**** Entries provided

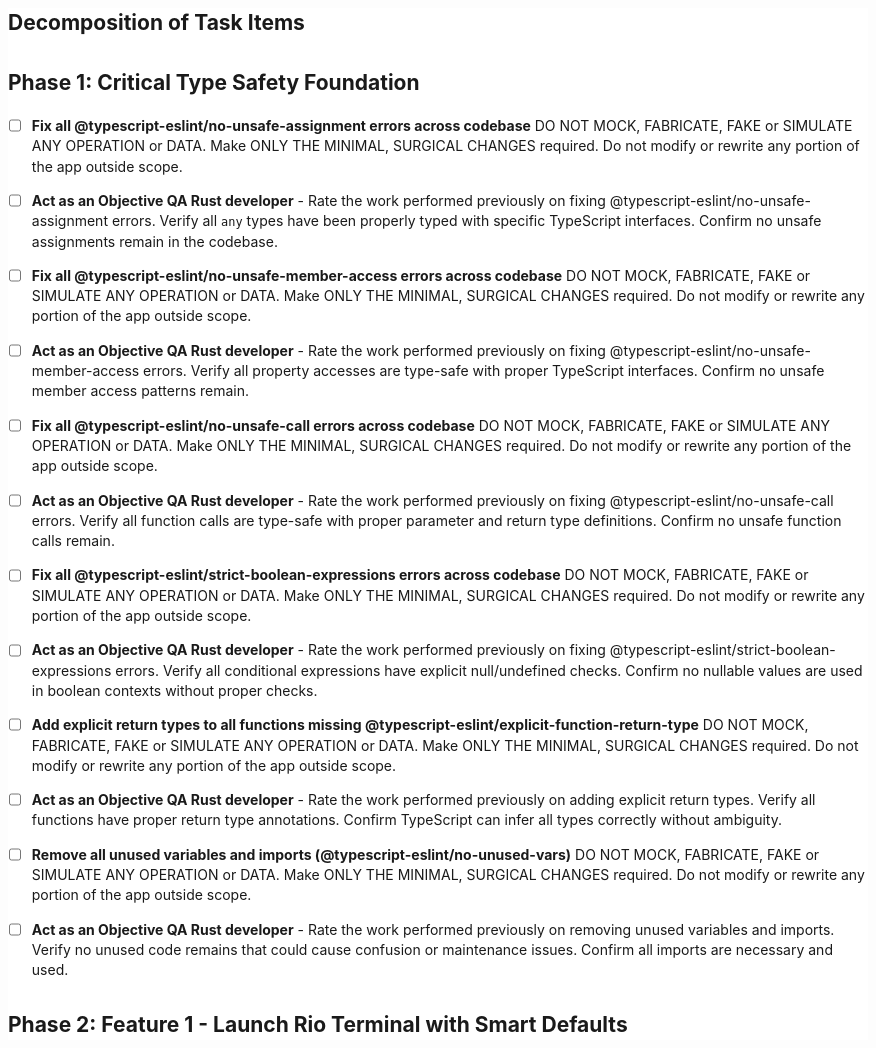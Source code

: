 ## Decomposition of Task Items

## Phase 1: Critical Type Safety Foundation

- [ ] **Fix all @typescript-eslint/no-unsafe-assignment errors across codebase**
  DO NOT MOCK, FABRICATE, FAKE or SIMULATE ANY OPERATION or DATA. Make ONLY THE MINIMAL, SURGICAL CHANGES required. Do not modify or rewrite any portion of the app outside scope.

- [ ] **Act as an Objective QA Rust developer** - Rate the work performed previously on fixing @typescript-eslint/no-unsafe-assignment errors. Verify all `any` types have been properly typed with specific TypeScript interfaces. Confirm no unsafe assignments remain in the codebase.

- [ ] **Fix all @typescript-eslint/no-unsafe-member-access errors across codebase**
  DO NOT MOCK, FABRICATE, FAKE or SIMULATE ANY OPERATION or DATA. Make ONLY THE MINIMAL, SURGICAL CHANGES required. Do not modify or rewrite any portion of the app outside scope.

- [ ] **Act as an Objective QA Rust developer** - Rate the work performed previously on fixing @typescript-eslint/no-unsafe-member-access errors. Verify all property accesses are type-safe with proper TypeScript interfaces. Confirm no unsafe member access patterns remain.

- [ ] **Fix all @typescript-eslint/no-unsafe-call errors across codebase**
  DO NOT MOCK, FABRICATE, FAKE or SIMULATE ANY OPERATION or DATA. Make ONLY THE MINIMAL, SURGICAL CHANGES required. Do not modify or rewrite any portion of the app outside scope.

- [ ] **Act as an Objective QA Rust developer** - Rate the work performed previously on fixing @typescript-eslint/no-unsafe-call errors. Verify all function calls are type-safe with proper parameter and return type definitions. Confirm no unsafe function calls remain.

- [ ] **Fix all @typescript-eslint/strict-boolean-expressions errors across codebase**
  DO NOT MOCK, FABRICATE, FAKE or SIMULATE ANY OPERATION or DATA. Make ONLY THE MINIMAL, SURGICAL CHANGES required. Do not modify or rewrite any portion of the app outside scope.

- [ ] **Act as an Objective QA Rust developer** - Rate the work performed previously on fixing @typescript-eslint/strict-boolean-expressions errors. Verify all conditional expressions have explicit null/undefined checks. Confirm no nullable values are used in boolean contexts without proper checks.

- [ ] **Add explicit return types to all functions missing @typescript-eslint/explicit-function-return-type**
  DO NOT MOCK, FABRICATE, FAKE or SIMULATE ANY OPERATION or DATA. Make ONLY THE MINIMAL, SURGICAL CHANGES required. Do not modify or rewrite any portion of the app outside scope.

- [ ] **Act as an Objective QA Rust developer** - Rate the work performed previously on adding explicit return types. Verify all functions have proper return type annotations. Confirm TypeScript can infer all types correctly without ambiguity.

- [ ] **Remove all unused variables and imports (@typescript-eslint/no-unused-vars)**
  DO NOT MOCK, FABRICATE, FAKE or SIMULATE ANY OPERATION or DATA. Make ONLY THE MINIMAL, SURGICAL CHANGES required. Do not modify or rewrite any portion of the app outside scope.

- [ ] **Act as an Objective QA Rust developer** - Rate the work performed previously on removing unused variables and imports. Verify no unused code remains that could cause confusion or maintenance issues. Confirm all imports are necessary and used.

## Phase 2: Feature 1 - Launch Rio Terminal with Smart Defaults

********

Your assignment:
In the records above, how many lines hold the string "explicit"? Only the number should be given.

Reply to the exercise:
3